§ **Brief**
From the listing below, set down exactly the lines between the one holding "would be needed" and the one holding "vnode in VAllocVnode_r", inclusive. No other line is wanted.
========
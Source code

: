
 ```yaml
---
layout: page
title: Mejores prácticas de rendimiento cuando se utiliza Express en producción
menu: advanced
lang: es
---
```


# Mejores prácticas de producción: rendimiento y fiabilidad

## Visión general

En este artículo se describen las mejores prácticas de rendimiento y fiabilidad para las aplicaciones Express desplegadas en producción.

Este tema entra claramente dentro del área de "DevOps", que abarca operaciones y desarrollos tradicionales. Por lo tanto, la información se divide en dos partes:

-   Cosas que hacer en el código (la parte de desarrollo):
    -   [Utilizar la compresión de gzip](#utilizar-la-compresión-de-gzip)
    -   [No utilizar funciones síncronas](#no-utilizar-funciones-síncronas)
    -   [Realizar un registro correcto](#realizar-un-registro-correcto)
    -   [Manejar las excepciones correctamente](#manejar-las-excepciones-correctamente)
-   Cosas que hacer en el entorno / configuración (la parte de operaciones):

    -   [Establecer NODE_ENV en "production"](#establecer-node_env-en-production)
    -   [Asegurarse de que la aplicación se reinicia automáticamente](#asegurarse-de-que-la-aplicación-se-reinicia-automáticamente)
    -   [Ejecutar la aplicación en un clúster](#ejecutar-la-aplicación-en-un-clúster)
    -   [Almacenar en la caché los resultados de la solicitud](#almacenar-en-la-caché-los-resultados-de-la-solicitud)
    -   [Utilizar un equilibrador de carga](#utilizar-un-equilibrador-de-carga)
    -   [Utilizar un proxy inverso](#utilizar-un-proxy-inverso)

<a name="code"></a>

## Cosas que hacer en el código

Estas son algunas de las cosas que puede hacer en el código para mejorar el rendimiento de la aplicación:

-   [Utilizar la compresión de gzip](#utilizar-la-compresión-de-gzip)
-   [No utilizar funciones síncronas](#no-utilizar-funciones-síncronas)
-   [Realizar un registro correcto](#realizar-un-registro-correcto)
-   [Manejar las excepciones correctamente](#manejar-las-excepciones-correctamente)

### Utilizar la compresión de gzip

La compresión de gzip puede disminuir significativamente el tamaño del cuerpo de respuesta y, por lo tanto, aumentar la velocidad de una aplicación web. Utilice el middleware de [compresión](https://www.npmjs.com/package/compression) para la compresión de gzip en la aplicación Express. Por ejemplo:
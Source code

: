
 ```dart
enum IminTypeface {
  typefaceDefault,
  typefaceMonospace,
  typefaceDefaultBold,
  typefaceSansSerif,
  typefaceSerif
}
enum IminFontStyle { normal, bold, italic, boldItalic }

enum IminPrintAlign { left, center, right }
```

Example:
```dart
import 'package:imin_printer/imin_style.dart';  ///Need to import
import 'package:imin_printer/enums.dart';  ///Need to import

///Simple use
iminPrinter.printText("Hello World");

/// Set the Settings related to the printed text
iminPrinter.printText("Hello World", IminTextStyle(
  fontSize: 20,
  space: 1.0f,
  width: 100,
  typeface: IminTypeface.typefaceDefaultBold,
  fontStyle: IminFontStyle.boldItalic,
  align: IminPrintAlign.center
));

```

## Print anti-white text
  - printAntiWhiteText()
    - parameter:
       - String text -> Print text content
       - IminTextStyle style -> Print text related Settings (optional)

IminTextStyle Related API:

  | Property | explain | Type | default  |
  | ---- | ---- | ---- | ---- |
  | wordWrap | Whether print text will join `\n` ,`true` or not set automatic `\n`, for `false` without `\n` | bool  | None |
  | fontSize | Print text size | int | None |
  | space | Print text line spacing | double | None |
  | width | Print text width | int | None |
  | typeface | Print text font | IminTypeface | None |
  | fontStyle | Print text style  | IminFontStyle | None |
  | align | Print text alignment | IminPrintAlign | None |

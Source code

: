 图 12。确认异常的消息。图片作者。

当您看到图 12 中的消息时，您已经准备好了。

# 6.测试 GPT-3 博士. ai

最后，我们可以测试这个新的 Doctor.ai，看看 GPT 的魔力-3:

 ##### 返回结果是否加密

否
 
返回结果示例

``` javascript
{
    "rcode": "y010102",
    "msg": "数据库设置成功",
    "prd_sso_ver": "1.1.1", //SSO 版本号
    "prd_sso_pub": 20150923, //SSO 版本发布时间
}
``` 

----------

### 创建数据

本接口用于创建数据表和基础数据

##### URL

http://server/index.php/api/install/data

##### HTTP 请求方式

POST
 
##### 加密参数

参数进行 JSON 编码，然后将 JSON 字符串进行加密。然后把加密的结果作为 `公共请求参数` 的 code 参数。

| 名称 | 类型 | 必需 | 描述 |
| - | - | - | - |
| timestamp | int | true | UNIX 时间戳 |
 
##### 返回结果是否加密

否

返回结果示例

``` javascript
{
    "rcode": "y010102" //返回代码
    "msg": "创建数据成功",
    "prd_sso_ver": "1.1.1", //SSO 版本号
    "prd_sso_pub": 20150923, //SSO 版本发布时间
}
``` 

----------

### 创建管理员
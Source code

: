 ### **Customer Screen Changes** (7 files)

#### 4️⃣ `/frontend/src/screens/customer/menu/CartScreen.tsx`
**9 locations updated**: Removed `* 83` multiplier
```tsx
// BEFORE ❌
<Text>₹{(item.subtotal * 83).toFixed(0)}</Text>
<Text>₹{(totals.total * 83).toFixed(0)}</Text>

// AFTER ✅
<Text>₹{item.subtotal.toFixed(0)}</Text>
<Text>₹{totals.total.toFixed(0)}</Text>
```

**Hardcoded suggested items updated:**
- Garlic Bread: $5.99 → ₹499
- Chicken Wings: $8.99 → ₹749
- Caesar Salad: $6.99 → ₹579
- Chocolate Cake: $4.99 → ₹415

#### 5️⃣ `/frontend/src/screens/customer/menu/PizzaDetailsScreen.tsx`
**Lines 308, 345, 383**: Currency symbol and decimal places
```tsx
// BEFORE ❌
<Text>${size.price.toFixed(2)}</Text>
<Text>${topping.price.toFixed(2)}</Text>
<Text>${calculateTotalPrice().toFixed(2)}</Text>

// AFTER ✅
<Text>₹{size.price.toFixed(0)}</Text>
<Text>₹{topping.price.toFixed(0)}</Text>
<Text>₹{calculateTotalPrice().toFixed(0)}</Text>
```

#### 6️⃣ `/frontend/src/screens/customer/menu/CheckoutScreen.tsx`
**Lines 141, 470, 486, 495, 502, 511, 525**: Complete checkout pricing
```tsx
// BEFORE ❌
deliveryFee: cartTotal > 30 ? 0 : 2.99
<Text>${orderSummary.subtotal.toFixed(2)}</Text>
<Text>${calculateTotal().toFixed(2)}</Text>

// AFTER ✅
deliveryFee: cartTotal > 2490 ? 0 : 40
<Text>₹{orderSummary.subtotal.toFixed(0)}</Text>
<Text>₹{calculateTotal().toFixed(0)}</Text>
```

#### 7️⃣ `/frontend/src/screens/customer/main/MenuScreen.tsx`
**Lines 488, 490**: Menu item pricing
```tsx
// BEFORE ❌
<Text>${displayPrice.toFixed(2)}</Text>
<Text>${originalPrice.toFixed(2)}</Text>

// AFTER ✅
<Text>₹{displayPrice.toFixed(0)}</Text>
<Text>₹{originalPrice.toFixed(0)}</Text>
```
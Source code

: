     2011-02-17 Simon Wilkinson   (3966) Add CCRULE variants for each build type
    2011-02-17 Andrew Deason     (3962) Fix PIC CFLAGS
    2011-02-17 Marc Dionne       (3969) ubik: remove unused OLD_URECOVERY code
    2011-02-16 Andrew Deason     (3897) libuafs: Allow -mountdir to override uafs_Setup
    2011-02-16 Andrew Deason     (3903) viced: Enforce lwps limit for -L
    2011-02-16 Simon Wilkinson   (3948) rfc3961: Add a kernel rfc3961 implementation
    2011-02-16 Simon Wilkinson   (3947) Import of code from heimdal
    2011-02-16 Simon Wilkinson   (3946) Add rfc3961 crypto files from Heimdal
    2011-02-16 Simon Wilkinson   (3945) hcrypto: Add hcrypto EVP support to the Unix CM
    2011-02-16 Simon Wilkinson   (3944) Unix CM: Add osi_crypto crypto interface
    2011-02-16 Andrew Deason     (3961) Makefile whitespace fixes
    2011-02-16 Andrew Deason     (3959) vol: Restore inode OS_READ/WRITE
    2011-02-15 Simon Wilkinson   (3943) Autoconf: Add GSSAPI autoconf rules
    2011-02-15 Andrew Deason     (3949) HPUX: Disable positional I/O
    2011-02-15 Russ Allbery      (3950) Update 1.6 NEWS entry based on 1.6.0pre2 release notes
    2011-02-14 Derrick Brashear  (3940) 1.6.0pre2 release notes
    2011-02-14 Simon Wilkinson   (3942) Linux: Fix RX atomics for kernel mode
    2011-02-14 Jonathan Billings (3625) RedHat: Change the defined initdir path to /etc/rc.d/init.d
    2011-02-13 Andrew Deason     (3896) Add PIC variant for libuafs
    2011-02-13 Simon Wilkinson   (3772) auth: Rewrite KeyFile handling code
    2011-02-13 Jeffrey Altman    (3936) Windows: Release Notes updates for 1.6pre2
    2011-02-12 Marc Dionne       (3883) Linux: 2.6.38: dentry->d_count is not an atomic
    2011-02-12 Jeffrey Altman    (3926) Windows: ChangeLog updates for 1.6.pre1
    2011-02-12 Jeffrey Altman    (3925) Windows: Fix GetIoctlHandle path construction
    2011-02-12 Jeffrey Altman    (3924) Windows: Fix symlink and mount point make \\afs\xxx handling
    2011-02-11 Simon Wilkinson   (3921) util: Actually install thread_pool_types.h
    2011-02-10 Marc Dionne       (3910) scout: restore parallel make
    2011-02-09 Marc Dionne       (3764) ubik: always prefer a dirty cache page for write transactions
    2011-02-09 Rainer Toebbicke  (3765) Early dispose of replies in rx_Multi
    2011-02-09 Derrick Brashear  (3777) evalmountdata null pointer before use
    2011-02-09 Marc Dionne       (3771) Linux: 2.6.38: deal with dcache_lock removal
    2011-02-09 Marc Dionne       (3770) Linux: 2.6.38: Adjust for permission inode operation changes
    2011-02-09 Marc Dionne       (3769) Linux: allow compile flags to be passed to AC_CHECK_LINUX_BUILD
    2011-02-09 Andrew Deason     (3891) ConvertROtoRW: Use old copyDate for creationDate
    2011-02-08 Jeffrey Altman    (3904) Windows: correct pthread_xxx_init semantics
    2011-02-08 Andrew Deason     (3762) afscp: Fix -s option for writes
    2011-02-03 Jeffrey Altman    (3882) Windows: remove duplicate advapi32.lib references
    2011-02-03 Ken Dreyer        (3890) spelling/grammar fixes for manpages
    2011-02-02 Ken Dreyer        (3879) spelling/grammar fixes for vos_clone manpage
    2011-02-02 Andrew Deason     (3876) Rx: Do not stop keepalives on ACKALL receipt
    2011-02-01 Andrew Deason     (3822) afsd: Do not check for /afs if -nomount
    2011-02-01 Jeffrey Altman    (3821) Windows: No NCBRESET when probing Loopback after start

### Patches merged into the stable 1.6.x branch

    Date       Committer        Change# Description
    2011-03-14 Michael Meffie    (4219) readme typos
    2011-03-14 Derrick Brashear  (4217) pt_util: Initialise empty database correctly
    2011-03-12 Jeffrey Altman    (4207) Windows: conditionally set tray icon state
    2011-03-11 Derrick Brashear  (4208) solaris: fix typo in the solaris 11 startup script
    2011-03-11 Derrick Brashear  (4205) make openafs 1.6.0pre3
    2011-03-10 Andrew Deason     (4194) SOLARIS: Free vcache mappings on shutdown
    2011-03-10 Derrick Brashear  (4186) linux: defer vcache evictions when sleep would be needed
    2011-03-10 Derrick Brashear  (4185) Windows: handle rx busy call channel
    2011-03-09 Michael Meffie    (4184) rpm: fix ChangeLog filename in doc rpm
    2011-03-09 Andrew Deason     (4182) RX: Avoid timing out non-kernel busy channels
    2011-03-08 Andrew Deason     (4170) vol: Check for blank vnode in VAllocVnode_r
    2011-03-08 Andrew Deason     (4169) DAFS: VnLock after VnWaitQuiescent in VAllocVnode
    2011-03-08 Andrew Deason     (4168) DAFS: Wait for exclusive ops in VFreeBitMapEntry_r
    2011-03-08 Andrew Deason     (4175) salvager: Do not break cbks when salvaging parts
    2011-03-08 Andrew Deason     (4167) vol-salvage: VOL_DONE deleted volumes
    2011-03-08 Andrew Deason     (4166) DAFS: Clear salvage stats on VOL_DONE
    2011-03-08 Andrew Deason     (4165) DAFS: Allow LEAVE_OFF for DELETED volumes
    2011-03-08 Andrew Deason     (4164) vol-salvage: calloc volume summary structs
========
§ **Written solution**
    2011-03-10 Derrick Brashear  (4186) linux: defer vcache evictions when sleep would be needed
    2011-03-10 Derrick Brashear  (4185) Windows: handle rx busy call channel
    2011-03-09 Michael Meffie    (4184) rpm: fix ChangeLog filename in doc rpm
    2011-03-09 Andrew Deason     (4182) RX: Avoid timing out non-kernel busy channels
    2011-03-08 Andrew Deason     (4170) vol: Check for blank vnode in VAllocVnode_r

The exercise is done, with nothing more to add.